Figure 5. Impaired class switch recombination in Rnf168^−/− mice.

(A) Serum immunoglobulin levels in 6–8-week-old and 9–12-month-old Rnf168^−/− mice. The data are presented as the mean ± SEM (n = 3–5). (B and C) FACS analysis of IgG1 (B) or IgG3 (C) and IgM expression on B220⁺ B-cells (left panels) and average percentages of IgG1⁺ or IgG3⁺ B-cells (right panels) from Peyer's patches. Three independent experiments were performed. (D) Secreted immunoglobulins were analyzed in the supernatants of B-cell cultures after 4 days of in vitro stimulation with LPS with or without IL-4. The data are presented as the mean ± SEM from three independent experiments. (E) FACS analysis of IgG1 expression on CFSE labeled B-cells stimulated with anti-CD40 plus IL-4 for 4 days (left panels) and average percentages of IgG1 switched cells (right panel).
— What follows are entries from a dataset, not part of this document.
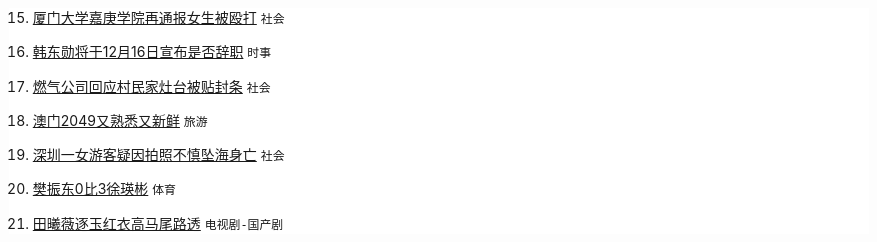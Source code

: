15. [厦门大学嘉庚学院再通报女生被殴打](https://m.weibo.cn/search?containerid=100103type%3D1%26t%3D10%26q%3D%23%E5%8E%A6%E9%97%A8%E5%A4%A7%E5%AD%A6%E5%98%89%E5%BA%9A%E5%AD%A6%E9%99%A2%E5%86%8D%E9%80%9A%E6%8A%A5%E5%A5%B3%E7%94%9F%E8%A2%AB%E6%AE%B4%E6%89%93%23&stream_entry_id=31&isnewpage=1&extparam=seat%3D1%26stream_entry_id%3D31%26realpos%3D13%26lcate%3D5001%26pos%3D13%26c_type%3D31%26band_rank%3D13%26q%3D%2523%25E5%258E%25A6%25E9%2597%25A8%25E5%25A4%25A7%25E5%25AD%25A6%25E5%2598%2589%25E5%25BA%259A%25E5%25AD%25A6%25E9%2599%25A2%25E5%2586%258D%25E9%2580%259A%25E6%258A%25A5%25E5%25A5%25B3%25E7%2594%259F%25E8%25A2%25AB%25E6%25AE%25B4%25E6%2589%2593%2523%26cate%3D5001%26flag%3D1%26filter_type%3Drealtimehot%26dgr%3D0%26display_time%3D1734254915%26pre_seqid%3D173425491560802169689101) `社会` 

16. [韩东勋将于12月16日宣布是否辞职](https://m.weibo.cn/search?containerid=100103type%3D1%26t%3D10%26q%3D%23%E9%9F%A9%E4%B8%9C%E5%8B%8B%E5%B0%86%E4%BA%8E12%E6%9C%8816%E6%97%A5%E5%AE%A3%E5%B8%83%E6%98%AF%E5%90%A6%E8%BE%9E%E8%81%8C%23&stream_entry_id=31&isnewpage=1&extparam=seat%3D1%26stream_entry_id%3D31%26realpos%3D14%26lcate%3D5001%26pos%3D14%26c_type%3D31%26band_rank%3D14%26q%3D%2523%25E9%259F%25A9%25E4%25B8%259C%25E5%258B%258B%25E5%25B0%2586%25E4%25BA%258E12%25E6%259C%258816%25E6%2597%25A5%25E5%25AE%25A3%25E5%25B8%2583%25E6%2598%25AF%25E5%2590%25A6%25E8%25BE%259E%25E8%2581%258C%2523%26cate%3D5001%26flag%3D1%26filter_type%3Drealtimehot%26dgr%3D0%26display_time%3D1734254915%26pre_seqid%3D173425491560802169689101) `时事` 

17. [燃气公司回应村民家灶台被贴封条](https://m.weibo.cn/search?containerid=100103type%3D1%26t%3D10%26q%3D%23%E7%87%83%E6%B0%94%E5%85%AC%E5%8F%B8%E5%9B%9E%E5%BA%94%E6%9D%91%E6%B0%91%E5%AE%B6%E7%81%B6%E5%8F%B0%E8%A2%AB%E8%B4%B4%E5%B0%81%E6%9D%A1%23&stream_entry_id=31&isnewpage=1&extparam=seat%3D1%26stream_entry_id%3D31%26realpos%3D15%26lcate%3D5001%26pos%3D15%26c_type%3D31%26band_rank%3D15%26q%3D%2523%25E7%2587%2583%25E6%25B0%2594%25E5%2585%25AC%25E5%258F%25B8%25E5%259B%259E%25E5%25BA%2594%25E6%259D%2591%25E6%25B0%2591%25E5%25AE%25B6%25E7%2581%25B6%25E5%258F%25B0%25E8%25A2%25AB%25E8%25B4%25B4%25E5%25B0%2581%25E6%259D%25A1%2523%26cate%3D5001%26flag%3D1%26filter_type%3Drealtimehot%26dgr%3D0%26display_time%3D1734254915%26pre_seqid%3D173425491560802169689101) `社会` 

18. [澳门2049又熟悉又新鲜](https://m.weibo.cn/search?containerid=100103type%3D1%26t%3D10%26q%3D%23%E6%BE%B3%E9%97%A82049%E5%8F%88%E7%86%9F%E6%82%89%E5%8F%88%E6%96%B0%E9%B2%9C%23&stream_entry_id=31&isnewpage=1&extparam=seat%3D1%26stream_entry_id%3D31%26realpos%3D16%26lcate%3D5001%26pos%3D16%26flag%3D0%26c_type%3D31%26band_rank%3D16%26q%3D%2523%25E6%25BE%25B3%25E9%2597%25A82049%25E5%258F%2588%25E7%2586%259F%25E6%2582%2589%25E5%258F%2588%25E6%2596%25B0%25E9%25B2%259C%2523%26dgr%3D0%26filter_type%3Drealtimehot%26adid%3D268029%26cate%3D5001%26display_time%3D1734254915%26pre_seqid%3D173425491560802169689101) `旅游` 

19. [深圳一女游客疑因拍照不慎坠海身亡](https://m.weibo.cn/search?containerid=100103type%3D1%26t%3D10%26q%3D%23%E6%B7%B1%E5%9C%B3%E4%B8%80%E5%A5%B3%E6%B8%B8%E5%AE%A2%E7%96%91%E5%9B%A0%E6%8B%8D%E7%85%A7%E4%B8%8D%E6%85%8E%E5%9D%A0%E6%B5%B7%E8%BA%AB%E4%BA%A1%23&stream_entry_id=31&isnewpage=1&extparam=seat%3D1%26stream_entry_id%3D31%26realpos%3D17%26lcate%3D5001%26pos%3D17%26c_type%3D31%26band_rank%3D17%26q%3D%2523%25E6%25B7%25B1%25E5%259C%25B3%25E4%25B8%2580%25E5%25A5%25B3%25E6%25B8%25B8%25E5%25AE%25A2%25E7%2596%2591%25E5%259B%25A0%25E6%258B%258D%25E7%2585%25A7%25E4%25B8%258D%25E6%2585%258E%25E5%259D%25A0%25E6%25B5%25B7%25E8%25BA%25AB%25E4%25BA%25A1%2523%26cate%3D5001%26flag%3D0%26filter_type%3Drealtimehot%26dgr%3D0%26display_time%3D1734254915%26pre_seqid%3D173425491560802169689101) `社会` 

20. [樊振东0比3徐瑛彬](https://m.weibo.cn/search?containerid=100103type%3D1%26t%3D10%26q%3D%23%E6%A8%8A%E6%8C%AF%E4%B8%9C0%E6%AF%943%E5%BE%90%E7%91%9B%E5%BD%AC%23&stream_entry_id=31&isnewpage=1&extparam=seat%3D1%26stream_entry_id%3D31%26realpos%3D18%26lcate%3D5001%26pos%3D18%26c_type%3D31%26band_rank%3D18%26q%3D%2523%25E6%25A8%258A%25E6%258C%25AF%25E4%25B8%259C0%25E6%25AF%25943%25E5%25BE%2590%25E7%2591%259B%25E5%25BD%25AC%2523%26cate%3D5001%26flag%3D0%26filter_type%3Drealtimehot%26dgr%3D0%26display_time%3D1734254915%26pre_seqid%3D173425491560802169689101) `体育` 

21. [田曦薇逐玉红衣高马尾路透](https://m.weibo.cn/search?containerid=100103type%3D1%26t%3D10%26q%3D%23%E7%94%B0%E6%9B%A6%E8%96%87%E9%80%90%E7%8E%89%E7%BA%A2%E8%A1%A3%E9%AB%98%E9%A9%AC%E5%B0%BE%E8%B7%AF%E9%80%8F%23&stream_entry_id=31&isnewpage=1&extparam=seat%3D1%26stream_entry_id%3D31%26realpos%3D19%26lcate%3D5001%26pos%3D19%26c_type%3D31%26band_rank%3D19%26q%3D%2523%25E7%2594%25B0%25E6%259B%25A6%25E8%2596%2587%25E9%2580%2590%25E7%258E%2589%25E7%25BA%25A2%25E8%25A1%25A3%25E9%25AB%2598%25E9%25A9%25AC%25E5%25B0%25BE%25E8%25B7%25AF%25E9%2580%258F%2523%26cate%3D5001%26flag%3D1%26filter_type%3Drealtimehot%26dgr%3D0%26display_time%3D1734254915%26pre_seqid%3D173425491560802169689101) `电视剧-国产剧`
Five independent experiments were performed. (F) CFSE staining profiles of B-cells stimulated with anti-CD40 antibody plus IL-4 for 4 days (upper panel) and percentages of IgG1⁺ cells that had undergone the indicated number of cell divisions (lower panel). Representative data are shown from three independent experiments. (G) Schematic representations of WT and mutants Rnf168 cloned into the MSCV-IRES-GFP vector. (H) B-cells infected with the indicated ecotropic retroviruses [MSCV-mutated or full-length (FL) Rnf168-IRES-GFP] were stimulated with LPS plus IL-4 for 4 days, and the level of CSR to IgG1 was examined by FACS. Data are presented as the mean ± SEM of four independent experiments. * indicates p<0.05 compared to WT. (I) Representative DC-PCR for Sμ-Sγ1 recombination is shown from three independent experiments. nAchR served to normalize for the amount of input DNA. Fivefold serial dilutions were used as templates. H₂O: no input DNA.